Мне нравилось, что этот пожилой, с морщинистым, обветренным лицом и добрыми глазами, с тяжелыми, узловатыми руками матрос говорил со мной на равных, как моряк с моряком.
Земля приближалась, и четче стала неровная полоса пологих холмов, из темно-серой она становилась черноватой, появилось больше чаек и других птиц, которых я еще не знал.
— Наверно, гусей тут много? — спросил я матроса.
— Угадал, — добродушно ответил он, — много, а ране — была их тьма-тьмущая. И гуменники, и казарки. Они сюда летели гусенят выводить. На полуострове этом речонок да озерков — уйма. Били тут раньше гусей тысячами, не жалели. Особо осенью, когда гусь линяет. Линный гусь не летун, крыло у него слабое…

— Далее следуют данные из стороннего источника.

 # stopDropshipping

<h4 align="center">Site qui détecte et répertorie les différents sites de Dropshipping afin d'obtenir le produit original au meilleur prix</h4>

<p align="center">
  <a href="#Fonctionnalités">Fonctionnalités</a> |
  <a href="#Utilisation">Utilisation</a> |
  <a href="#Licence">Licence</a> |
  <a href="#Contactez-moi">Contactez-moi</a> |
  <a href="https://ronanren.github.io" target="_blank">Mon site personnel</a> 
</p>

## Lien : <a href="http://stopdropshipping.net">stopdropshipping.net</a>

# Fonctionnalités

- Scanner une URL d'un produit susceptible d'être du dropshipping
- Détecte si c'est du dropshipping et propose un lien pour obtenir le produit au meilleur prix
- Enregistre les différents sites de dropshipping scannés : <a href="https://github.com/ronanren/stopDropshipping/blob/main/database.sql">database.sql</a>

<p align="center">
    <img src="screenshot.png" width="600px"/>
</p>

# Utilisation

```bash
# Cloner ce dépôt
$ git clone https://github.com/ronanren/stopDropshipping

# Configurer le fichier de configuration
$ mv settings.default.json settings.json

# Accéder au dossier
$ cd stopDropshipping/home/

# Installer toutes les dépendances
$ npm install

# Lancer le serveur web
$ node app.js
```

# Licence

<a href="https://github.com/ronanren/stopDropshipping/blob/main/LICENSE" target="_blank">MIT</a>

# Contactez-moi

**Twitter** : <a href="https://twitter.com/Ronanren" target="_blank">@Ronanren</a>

— Так промысел же… — вставил я.
— Дак и промысел надо с умом вести, — ответил он. — Волк и тот лишнего зверя не убьет. — Он помолчал, глядя на море. — Вот ты хорошо меня слушаешь — значит, понимаешь, а другому хоть кол на голове теши: мол, что гусей или там рыбку жалеть, на наш век хватит. На наш-то, может, и хватит… Вы на промысел идете, значит, тож с умом надо. Тут, понятное дело, война, люди так голодают, что помыслить страшно…
Гусиная Земля приближалась. В чистом прозрачном воздухе уже хорошо были видны невысокие утесистые берега, полого поднимающиеся вглубь.
— Мыс Южный Гусиный Нос обходим, — сказал матрос.
— А вы хорошо знаете эти места, — сказал я.